Videofluoroscopic swallow study (VFSS): Dynamic study used to assess oropharyngeal dysphagia, particularly in patients with neurological conditions.
Manometry: Esophageal motility study useful in diagnosing disorders like achalasia or diffuse esophageal spasm.
Chest X-ray: Can identify mediastinal masses, aspiration pneumonia, or other lung pathology secondary to dysphagia.
Laboratory Tests
Full blood count (FBC): To check for anemia, which may be secondary to chronic blood loss (e.g., esophageal cancer) or malnutrition.
C-reactive protein (CRP) and erythrocyte sedimentation rate (ESR): Markers of inflammation, which may be elevated in infections or inflammatory conditions like esophagitis.
Thyroid function tests: To rule out thyroid enlargement or dysfunction as a cause of extrinsic esophageal compression.

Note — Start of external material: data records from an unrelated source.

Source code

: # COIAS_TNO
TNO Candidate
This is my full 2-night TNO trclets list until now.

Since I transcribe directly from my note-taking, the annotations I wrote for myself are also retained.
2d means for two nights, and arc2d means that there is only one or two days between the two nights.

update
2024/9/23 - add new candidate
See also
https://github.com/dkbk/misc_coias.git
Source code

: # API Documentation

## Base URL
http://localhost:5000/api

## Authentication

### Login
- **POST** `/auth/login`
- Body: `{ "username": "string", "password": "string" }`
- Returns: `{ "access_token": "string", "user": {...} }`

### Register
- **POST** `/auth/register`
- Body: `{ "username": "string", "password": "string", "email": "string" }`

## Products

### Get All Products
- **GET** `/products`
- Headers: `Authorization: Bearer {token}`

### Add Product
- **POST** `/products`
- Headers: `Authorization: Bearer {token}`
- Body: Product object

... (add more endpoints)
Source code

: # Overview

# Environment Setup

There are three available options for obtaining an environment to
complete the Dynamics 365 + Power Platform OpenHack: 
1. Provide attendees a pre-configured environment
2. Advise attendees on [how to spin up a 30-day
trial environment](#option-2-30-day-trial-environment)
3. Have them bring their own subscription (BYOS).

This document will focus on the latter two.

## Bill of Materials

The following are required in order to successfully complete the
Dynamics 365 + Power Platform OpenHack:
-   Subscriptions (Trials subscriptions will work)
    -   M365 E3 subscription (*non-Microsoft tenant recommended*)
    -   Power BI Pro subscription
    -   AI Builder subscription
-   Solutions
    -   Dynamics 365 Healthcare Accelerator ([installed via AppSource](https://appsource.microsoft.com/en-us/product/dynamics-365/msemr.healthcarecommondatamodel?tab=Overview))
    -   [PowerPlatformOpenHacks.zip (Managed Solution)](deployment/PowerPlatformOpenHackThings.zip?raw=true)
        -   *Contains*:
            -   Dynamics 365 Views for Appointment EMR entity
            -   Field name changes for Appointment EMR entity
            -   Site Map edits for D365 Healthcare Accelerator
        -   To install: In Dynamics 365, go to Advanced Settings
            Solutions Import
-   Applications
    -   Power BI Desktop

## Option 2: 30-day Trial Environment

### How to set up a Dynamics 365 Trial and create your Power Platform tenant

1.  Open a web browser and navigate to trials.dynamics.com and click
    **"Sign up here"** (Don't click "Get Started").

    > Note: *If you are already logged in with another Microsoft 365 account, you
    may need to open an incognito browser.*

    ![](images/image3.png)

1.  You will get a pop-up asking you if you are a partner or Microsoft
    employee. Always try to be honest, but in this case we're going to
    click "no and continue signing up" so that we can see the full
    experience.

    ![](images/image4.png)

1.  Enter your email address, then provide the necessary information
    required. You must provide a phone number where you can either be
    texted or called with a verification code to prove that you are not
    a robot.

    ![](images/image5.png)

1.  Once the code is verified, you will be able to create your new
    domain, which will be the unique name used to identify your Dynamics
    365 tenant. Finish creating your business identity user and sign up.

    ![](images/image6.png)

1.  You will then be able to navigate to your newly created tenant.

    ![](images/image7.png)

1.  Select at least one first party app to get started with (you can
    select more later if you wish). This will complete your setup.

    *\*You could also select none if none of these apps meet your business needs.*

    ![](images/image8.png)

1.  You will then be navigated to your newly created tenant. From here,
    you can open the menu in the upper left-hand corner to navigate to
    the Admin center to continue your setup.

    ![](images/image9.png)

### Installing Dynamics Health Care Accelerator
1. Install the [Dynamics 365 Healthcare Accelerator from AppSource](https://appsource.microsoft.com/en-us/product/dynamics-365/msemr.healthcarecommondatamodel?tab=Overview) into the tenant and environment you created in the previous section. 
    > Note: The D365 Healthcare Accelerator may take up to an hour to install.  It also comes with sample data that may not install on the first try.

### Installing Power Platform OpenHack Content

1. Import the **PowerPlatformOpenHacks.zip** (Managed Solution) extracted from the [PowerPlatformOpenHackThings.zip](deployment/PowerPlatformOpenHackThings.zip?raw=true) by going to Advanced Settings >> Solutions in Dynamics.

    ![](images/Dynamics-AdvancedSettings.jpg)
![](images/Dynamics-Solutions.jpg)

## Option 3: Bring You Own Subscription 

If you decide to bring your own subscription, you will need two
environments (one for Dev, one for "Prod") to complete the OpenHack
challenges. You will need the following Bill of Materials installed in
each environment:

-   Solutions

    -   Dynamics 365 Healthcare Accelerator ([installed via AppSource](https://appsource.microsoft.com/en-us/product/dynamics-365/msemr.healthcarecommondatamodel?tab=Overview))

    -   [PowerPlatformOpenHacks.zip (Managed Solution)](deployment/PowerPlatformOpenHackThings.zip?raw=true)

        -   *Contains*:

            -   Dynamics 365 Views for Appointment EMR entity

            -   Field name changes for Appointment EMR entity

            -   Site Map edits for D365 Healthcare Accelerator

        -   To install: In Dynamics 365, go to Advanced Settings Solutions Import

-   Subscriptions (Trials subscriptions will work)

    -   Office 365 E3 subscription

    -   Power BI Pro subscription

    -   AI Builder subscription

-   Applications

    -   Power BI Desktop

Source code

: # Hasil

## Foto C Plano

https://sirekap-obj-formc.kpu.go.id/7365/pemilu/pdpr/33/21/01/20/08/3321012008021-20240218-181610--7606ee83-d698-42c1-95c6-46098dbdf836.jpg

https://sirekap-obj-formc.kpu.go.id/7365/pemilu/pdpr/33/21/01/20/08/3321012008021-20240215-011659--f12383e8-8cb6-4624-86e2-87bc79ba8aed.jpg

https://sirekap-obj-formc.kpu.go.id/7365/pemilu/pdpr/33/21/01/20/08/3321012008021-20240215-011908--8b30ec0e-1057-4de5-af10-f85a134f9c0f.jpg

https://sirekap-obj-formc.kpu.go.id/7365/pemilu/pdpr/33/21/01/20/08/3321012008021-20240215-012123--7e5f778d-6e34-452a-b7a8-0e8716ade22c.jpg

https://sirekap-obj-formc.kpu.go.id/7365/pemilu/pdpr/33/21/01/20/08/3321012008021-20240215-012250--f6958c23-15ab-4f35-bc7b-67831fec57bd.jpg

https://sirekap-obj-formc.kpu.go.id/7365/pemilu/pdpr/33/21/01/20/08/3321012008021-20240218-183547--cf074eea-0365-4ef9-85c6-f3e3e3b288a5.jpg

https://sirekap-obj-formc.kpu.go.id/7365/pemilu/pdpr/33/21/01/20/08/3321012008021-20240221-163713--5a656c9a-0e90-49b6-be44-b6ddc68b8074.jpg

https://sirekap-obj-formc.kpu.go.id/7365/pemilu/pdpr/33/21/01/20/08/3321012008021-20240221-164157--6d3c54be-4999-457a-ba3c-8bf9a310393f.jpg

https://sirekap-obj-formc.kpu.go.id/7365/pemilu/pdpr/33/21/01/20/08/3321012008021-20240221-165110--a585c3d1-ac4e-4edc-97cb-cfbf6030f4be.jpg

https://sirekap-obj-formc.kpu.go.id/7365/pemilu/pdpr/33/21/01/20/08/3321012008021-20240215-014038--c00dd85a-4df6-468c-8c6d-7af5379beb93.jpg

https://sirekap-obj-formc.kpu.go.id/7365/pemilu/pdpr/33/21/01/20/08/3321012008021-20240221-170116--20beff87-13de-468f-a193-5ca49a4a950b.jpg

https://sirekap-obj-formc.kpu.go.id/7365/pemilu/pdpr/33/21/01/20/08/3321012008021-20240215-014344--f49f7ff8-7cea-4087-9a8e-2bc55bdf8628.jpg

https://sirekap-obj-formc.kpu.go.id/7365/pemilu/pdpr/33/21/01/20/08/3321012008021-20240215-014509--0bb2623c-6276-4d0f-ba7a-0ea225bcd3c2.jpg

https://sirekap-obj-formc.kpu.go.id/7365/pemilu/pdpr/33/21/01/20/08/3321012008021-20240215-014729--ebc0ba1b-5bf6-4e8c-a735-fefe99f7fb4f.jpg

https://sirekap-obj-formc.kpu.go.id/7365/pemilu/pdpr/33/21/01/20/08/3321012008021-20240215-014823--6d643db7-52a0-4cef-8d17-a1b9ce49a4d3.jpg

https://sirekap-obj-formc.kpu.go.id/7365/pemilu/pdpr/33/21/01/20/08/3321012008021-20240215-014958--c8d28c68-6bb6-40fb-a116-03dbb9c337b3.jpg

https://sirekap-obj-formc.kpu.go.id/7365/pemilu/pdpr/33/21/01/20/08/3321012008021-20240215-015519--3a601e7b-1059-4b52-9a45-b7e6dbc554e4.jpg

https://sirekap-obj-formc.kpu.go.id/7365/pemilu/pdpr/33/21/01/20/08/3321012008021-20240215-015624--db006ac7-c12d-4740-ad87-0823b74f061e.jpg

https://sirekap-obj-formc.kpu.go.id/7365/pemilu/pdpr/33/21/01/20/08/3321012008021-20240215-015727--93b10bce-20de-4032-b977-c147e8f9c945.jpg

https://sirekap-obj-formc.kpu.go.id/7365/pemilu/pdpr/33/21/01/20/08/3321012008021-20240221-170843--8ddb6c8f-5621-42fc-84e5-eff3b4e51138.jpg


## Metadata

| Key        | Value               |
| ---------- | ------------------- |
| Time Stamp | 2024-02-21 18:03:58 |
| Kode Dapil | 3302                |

Autoimmune screening: Tests for conditions like myasthenia gravis (e.g., acetylcholine receptor antibodies) or systemic sclerosis (e.g., anti-centromere antibodies) if suspected.
Nutritional assessment: Serum albumin, prealbumin, and other markers to assess nutritional status, especially in chronic dysphagia.
Microbiological cultures: In cases of suspected infectious esophagitis, particularly in immunocompromised patients.